Dataset: IOPS KPI from TSB-UAD benchmark (295K samples, 205 days at 1-minute intervals)
Approach: Start simple, validate workflow, then iterate toward foundation models.
0. Auto-Reload Configuration¶
Hot Reload: Enable automatic reloading of library code (src/) without kernel restart.
# Auto-reload: Picks up library changes without kernel restart
%load_ext autoreload
%autoreload 2
1. Data Loading¶
Loading IOPS KPI data from HuggingFace, reusing the approach from notebook 03 (EDA).
Dataset Details:
- KPI ID:
KPI-05f10d3a-239c-3bef-9bdc-a2feeb0037aa
- Source: TSB-UAD/IOPS via AutonLab/Timeseries-PILE
- Size: 146K training, 149K test samples
- Sampling: 1-minute intervals (synthetic timestamps)
# Environment Setup
# Local: Uses installed hellocloud
# Colab: Installs from GitHub
try:
import hellocloud
except ImportError:
!pip install -q git+https://github.com/nehalecky/hello-cloud.git
import hellocloud
# Core imports
import numpy as np
import pandas as pd
import matplotlib.pyplot as plt
import seaborn as sns
from loguru import logger
import warnings
warnings.filterwarnings('ignore')
# Forecasting library
from hellocloud.modeling.forecasting import (
NaiveForecaster,
SeasonalNaiveForecaster,
MovingAverageForecaster,
mae, rmse, mape, mase,
compute_all_metrics
)
# Visualization
sns.set_style("whitegrid")
sns.set_context("notebook", font_scale=1.1)
# Random seed for reproducibility
np.random.seed(42)
# Load IOPS data from HuggingFace (same as EDA notebook)
base_url = "https://huggingface.co/datasets/AutonLab/Timeseries-PILE/resolve/main"
kpi_id = "KPI-05f10d3a-239c-3bef-9bdc-a2feeb0037aa"
# Load train and test splits
train_url = f"{base_url}/anomaly_detection/TSB-UAD-Public/IOPS/{kpi_id}.train.out"
test_url = f"{base_url}/anomaly_detection/TSB-UAD-Public/IOPS/{kpi_id}.test.out"
print("Downloading IOPS data from HuggingFace...")
train_df = pd.read_csv(train_url, header=None, names=['value', 'label'])
test_df = pd.read_csv(test_url, header=None, names=['value', 'label'])
# Add sequential timestamps (1-minute intervals)
train_df['timestamp'] = np.arange(len(train_df))
test_df['timestamp'] = np.arange(len(test_df))
print(f"✓ Data loaded successfully")
print(f" Training: {len(train_df):,} samples (~{len(train_df)/1440:.1f} days)")
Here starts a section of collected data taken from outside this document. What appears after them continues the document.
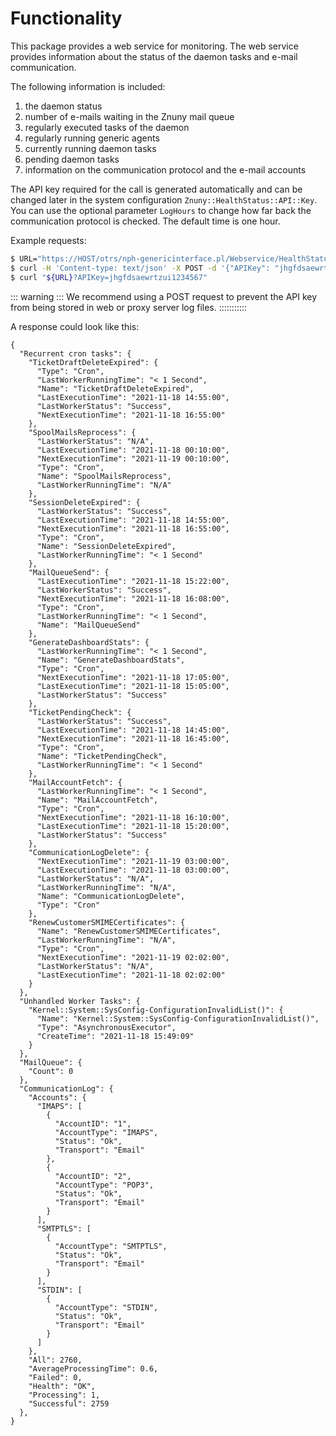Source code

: # Functionality

This package provides a web service for monitoring. The web service provides information about the status of the daemon tasks and e-mail communication.

The following information is included:

1. the daemon status
2. number of e-mails waiting in the Znuny mail queue
3. regularly executed tasks of the daemon
4. regularly running generic agents
5. currently running daemon tasks
6. pending daemon tasks
7. information on the communication protocol and the e-mail accounts

The API key required for the call is generated automatically and can be changed later in the system configuration `Znuny::HealthStatus::API::Key`.
You can use the optional parameter `LogHours` to change how far back the communication protocol is checked. The default time is one hour.


Example requests:

```bash
$ URL="https://HOST/otrs/nph-genericinterface.pl/Webservice/HealthStatus/HealthStatusGet"
$ curl -H 'Content-type: text/json' -X POST -d '{"APIKey": "jhgfdsaewrtzui1234567"}' "$URL"
$ curl "${URL}?APIKey=jhgfdsaewrtzui1234567"
```

::: warning  :::
We recommend using a POST request to prevent the API key from being stored in web or proxy server log files.
:::::::::::


A response could look like this:

```
{
  "Recurrent cron tasks": {
    "TicketDraftDeleteExpired": {
      "Type": "Cron",
      "LastWorkerRunningTime": "< 1 Second",
      "Name": "TicketDraftDeleteExpired",
      "LastExecutionTime": "2021-11-18 14:55:00",
      "LastWorkerStatus": "Success",
      "NextExecutionTime": "2021-11-18 16:55:00"
    },
    "SpoolMailsReprocess": {
      "LastWorkerStatus": "N/A",
      "LastExecutionTime": "2021-11-18 00:10:00",
      "NextExecutionTime": "2021-11-19 00:10:00",
      "Type": "Cron",
      "Name": "SpoolMailsReprocess",
      "LastWorkerRunningTime": "N/A"
    },
    "SessionDeleteExpired": {
      "LastWorkerStatus": "Success",
      "LastExecutionTime": "2021-11-18 14:55:00",
      "NextExecutionTime": "2021-11-18 16:55:00",
      "Type": "Cron",
      "Name": "SessionDeleteExpired",
      "LastWorkerRunningTime": "< 1 Second"
    },
    "MailQueueSend": {
      "LastExecutionTime": "2021-11-18 15:22:00",
      "LastWorkerStatus": "Success",
      "NextExecutionTime": "2021-11-18 16:08:00",
      "Type": "Cron",
      "LastWorkerRunningTime": "< 1 Second",
      "Name": "MailQueueSend"
    },
    "GenerateDashboardStats": {
      "LastWorkerRunningTime": "< 1 Second",
      "Name": "GenerateDashboardStats",
      "Type": "Cron",
      "NextExecutionTime": "2021-11-18 17:05:00",
      "LastExecutionTime": "2021-11-18 15:05:00",
      "LastWorkerStatus": "Success"
    },
    "TicketPendingCheck": {
      "LastWorkerStatus": "Success",
      "LastExecutionTime": "2021-11-18 14:45:00",
      "NextExecutionTime": "2021-11-18 16:45:00",
      "Type": "Cron",
      "Name": "TicketPendingCheck",
      "LastWorkerRunningTime": "< 1 Second"
    },
    "MailAccountFetch": {
      "LastWorkerRunningTime": "< 1 Second",
      "Name": "MailAccountFetch",
      "Type": "Cron",
      "NextExecutionTime": "2021-11-18 16:10:00",
      "LastExecutionTime": "2021-11-18 15:20:00",
      "LastWorkerStatus": "Success"
    },
    "CommunicationLogDelete": {
      "NextExecutionTime": "2021-11-19 03:00:00",
      "LastExecutionTime": "2021-11-18 03:00:00",
      "LastWorkerStatus": "N/A",
      "LastWorkerRunningTime": "N/A",
      "Name": "CommunicationLogDelete",
      "Type": "Cron"
    },
    "RenewCustomerSMIMECertificates": {
      "Name": "RenewCustomerSMIMECertificates",
      "LastWorkerRunningTime": "N/A",
      "Type": "Cron",
      "NextExecutionTime": "2021-11-19 02:02:00",
      "LastWorkerStatus": "N/A",
      "LastExecutionTime": "2021-11-18 02:02:00"
    }
  },
  "Unhandled Worker Tasks": {
    "Kernel::System::SysConfig-ConfigurationInvalidList()": {
      "Name": "Kernel::System::SysConfig-ConfigurationInvalidList()",
      "Type": "AsynchronousExecutor",
      "CreateTime": "2021-11-18 15:49:09"
    }
  },
  "MailQueue": {
    "Count": 0
  },
  "CommunicationLog": {
    "Accounts": {
      "IMAPS": [
        {
          "AccountID": "1",
          "AccountType": "IMAPS",
          "Status": "Ok",
          "Transport": "Email"
        },
        {
          "AccountID": "2",
          "AccountType": "POP3",
          "Status": "Ok",
          "Transport": "Email"
        }
      ],
      "SMTPTLS": [
        {
          "AccountType": "SMTPTLS",
          "Status": "Ok",
          "Transport": "Email"
        }
      ],
      "STDIN": [
        {
          "AccountType": "STDIN",
          "Status": "Ok",
          "Transport": "Email"
        }
      ]
    },
    "All": 2760,
    "AverageProcessingTime": 0.6,
    "Failed": 0,
    "Health": "OK",
    "Processing": 1,
    "Successful": 2759
  },
}
```
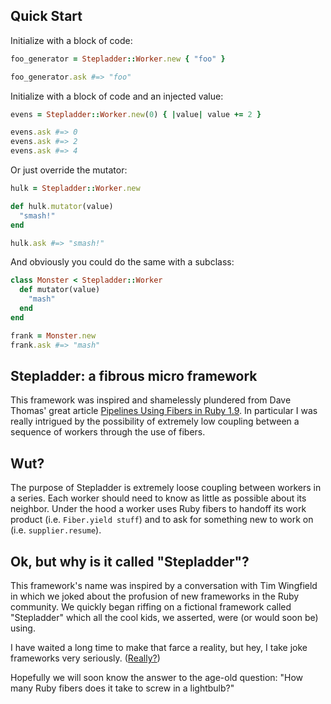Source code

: ## Quick Start

Initialize with a block of code:

```ruby
foo_generator = Stepladder::Worker.new { "foo" }

foo_generator.ask #=> "foo"
```

Initialize with a block of code and an injected value:

```ruby
evens = Stepladder::Worker.new(0) { |value| value += 2 }

evens.ask #=> 0
evens.ask #=> 2
evens.ask #=> 4
```

Or just override the mutator:

```ruby
hulk = Stepladder::Worker.new

def hulk.mutator(value)
  "smash!"
end

hulk.ask #=> "smash!"
```

And obviously you could do the same with a subclass:

```ruby
class Monster < Stepladder::Worker
  def mutator(value)
    "mash"
  end
end

frank = Monster.new
frank.ask #=> "mash"
```

## Stepladder: a fibrous micro framework

This framework was inspired and shamelessly plundered from Dave Thomas'
great article [Pipelines Using Fibers in Ruby
1.9](http://pragdave.blogs.pragprog.com/pragdave/2007/12/pipelines-using.html).
In particular I was really intrigued by the possibility of extremely low
coupling between a sequence of workers through the use of fibers.

## Wut?

The purpose of Stepladder is extremely loose coupling between workers in
a series.  Each worker should need to know as little as possible about
its neighbor.  Under the hood a worker uses Ruby fibers to handoff its
work product (i.e. `Fiber.yield stuff`) and to ask for something new
to work on (i.e. `supplier.resume`).

## Ok, but why is it called "Stepladder"?

This framework's name was inspired by a conversation with Tim Wingfield
in which we joked about the profusion of new frameworks in the Ruby
community.  We quickly began riffing on a fictional framework called
"Stepladder" which all the cool kids, we asserted, were (or would soon
be) using.

I have waited a long time to make that farce a reality, but hey, I take
joke frameworks very seriously.
([Really?](http://github.com/joelhelbling/really))

Hopefully we will soon know the answer to the age-old question: "How
many Ruby fibers does it take to screw in a lightbulb?"
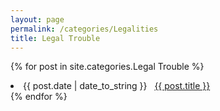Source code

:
 ```yaml
---
layout: page
permalink: /categories/Legalities
title: Legal Trouble
---
```


{% for post in site.categories.Legal Trouble %}
 <li><span>{{ post.date | date_to_string }}</span> &nbsp; <a href="{{ post.url }}">{{ post.title }}</a></li>
{% endfor %}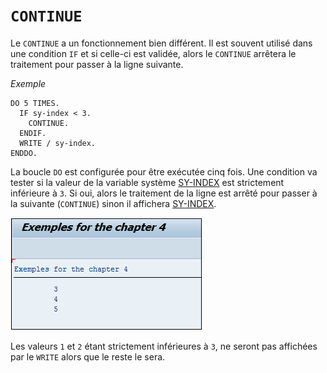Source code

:# **`CONTINUE`**

Le `CONTINUE` a un fonctionnement bien différent. Il est souvent utilisé dans une condition `IF` et si celle-ci est validée, alors le `CONTINUE` arrêtera le traitement pour passer à la ligne suivante.

_Exemple_

```JS
DO 5 TIMES.
  IF sy-index < 3.
    CONTINUE.
  ENDIF.
  WRITE / sy-index.
ENDDO.
```

La boucle `DO` est configurée pour être exécutée cinq fois. Une condition va tester si la valeur de la variable système [SY-INDEX](../99_Help/02_SY-SYSTEM.md) est strictement inférieure à `3`. Si oui, alors le traitement de la ligne est arrêté pour passer à la suivante (`CONTINUE`) sinon il affichera [SY-INDEX](../99_Help/02_SY-SYSTEM.md).

![](../00_Ressources/03_04_01.png)

Les valeurs `1` et `2` étant strictement inférieures à `3`, ne seront pas affichées par le `WRITE` alors que le reste le sera.
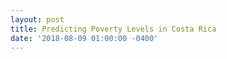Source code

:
 ```yaml
---
layout: post
title: Predicting Poverty Levels in Costa Rica
date: '2018-08-09 01:00:00 -0400'
---
```


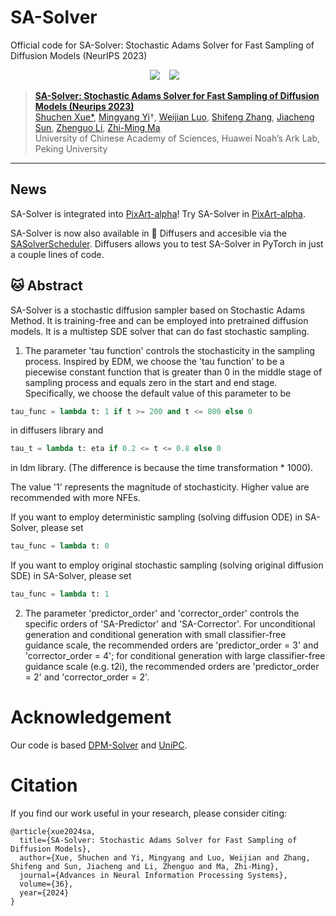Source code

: # SA-Solver
Official code for SA-Solver: Stochastic Adams Solver for Fast Sampling of Diffusion Models (NeurIPS 2023)
<div align="center">
  <a href="https://arxiv.org/pdf/2309.05019.pdf"><img src="https://img.shields.io/static/v1?label=Paper&message=Arxiv&color=red&logo=arxiv"></a> &ensp;
  <a href="https://github.com/PixArt-alpha/PixArt-alpha/blob/master/diffusion/sa_solver_diffusers.py"><img src="https://img.shields.io/static/v1?label=Project%20Page&message=Github&color=blue&logo=github-pages"></a> &ensp;
</div>

> [**SA-Solver: Stochastic Adams Solver for Fast Sampling of Diffusion Models (Neurips 2023)**](https://arxiv.org/pdf/2309.05019.pdf)<br>
> [Shuchen Xue*](https://github.com/scxue), [Mingyang Yi]()&#8224;, 
> [Weijian Luo](), [Shifeng Zhang](), [Jiacheng Sun](),
> [Zhenguo Li](https://scholar.google.com/citations?user=XboZC1AAAAAJ),
> [Zhi-Ming Ma]()
> <br>University of Chinese Academy of Sciences, Huawei Noah’s Ark Lab, Peking University<br>
---

## News

SA-Solver is integrated into [PixArt-alpha](https://github.com/PixArt-alpha/PixArt-alpha)! Try SA-Solver in [PixArt-alpha](https://github.com/PixArt-alpha/PixArt-alpha).

SA-Solver is now also available in 🧨 Diffusers and accesible via the [SASolverScheduler](https://github.com/huggingface/diffusers/blob/main/src/diffusers/schedulers/scheduling_sasolver.py).
Diffusers allows you to test SA-Solver in PyTorch in just a couple lines of code.

## 🐱 Abstract
SA-Solver is a stochastic diffusion sampler based on Stochastic Adams Method. It is training-free and can be employed into pretrained diffusion models. It is a multistep SDE solver that can do fast stochastic sampling. 

1. The parameter 'tau function' controls the stochasticity in the sampling process. Inspired by EDM, we choose the 'tau function' to be a piecewise constant function that is greater than 0 in the middle stage of sampling process and equals zero in the start and end stage. Specifically, we choose the default value of this parameter to be

```python
tau_func = lambda t: 1 if t >= 200 and t <= 800 else 0
```

in diffusers library and 

```python
tau_t = lambda t: eta if 0.2 <= t <= 0.8 else 0
```

in ldm library. (The difference is because the time transformation * 1000).

The value '1' represents the magnitude of stochasticity. Higher value are recommended with more NFEs.

If you want to employ deterministic sampling (solving diffusion ODE) in SA-Solver, please set

```python
tau_func = lambda t: 0
```

If you want to employ original stochastic sampling (solving original diffusion SDE) in SA-Solver, please set

```python
tau_func = lambda t: 1
```


2. The parameter 'predictor_order' and 'corrector_order' controls the specific orders of 'SA-Predictor' and 'SA-Corrector'. For unconditional generation and conditional generation with small classifier-free guidance scale, the recommended orders are 'predictor_order = 3' and 'corrector_order = 4'; for conditional generation with large classifier-free guidance scale (e.g. t2i), the recommended orders are 'predictor_order = 2' and 'corrector_order = 2'.

# Acknowledgement

Our code is based [DPM-Solver](https://github.com/LuChengTHU/dpm-solver) and [UniPC](https://github.com/wl-zhao/UniPC).

# Citation

If you find our work useful in your research, please consider citing:

```
@article{xue2024sa,
  title={SA-Solver: Stochastic Adams Solver for Fast Sampling of Diffusion Models},
  author={Xue, Shuchen and Yi, Mingyang and Luo, Weijian and Zhang, Shifeng and Sun, Jiacheng and Li, Zhenguo and Ma, Zhi-Ming},
  journal={Advances in Neural Information Processing Systems},
  volume={36},
  year={2024}
}
```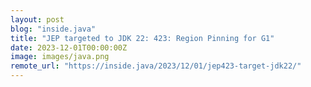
 ```yaml
---
layout: post
blog: "inside.java"
title: "JEP targeted to JDK 22: 423: Region Pinning for G1"
date: 2023-12-01T00:00:00Z
image: images/java.png
remote_url: "https://inside.java/2023/12/01/jep423-target-jdk22/"
---
```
print(f" Test: {len(test_df):,} samples (~{len(test_df)/1440:.1f} days)")
print(f" Total: {len(train_df) + len(test_df):,} samples (~{(len(train_df) + len(test_df))/1440:.1f} days)")
Downloading IOPS data from HuggingFace... ✓ Data loaded successfully Training: 146,255 samples (~101.6 days) Test: 149,130 samples (~103.6 days) Total: 295,385 samples (~205.1 days)
# Extract arrays for modeling
y_train_full = train_df['value'].values
y_test_full = test_df['value'].values
print(f"Training data: {len(y_train_full):,} samples")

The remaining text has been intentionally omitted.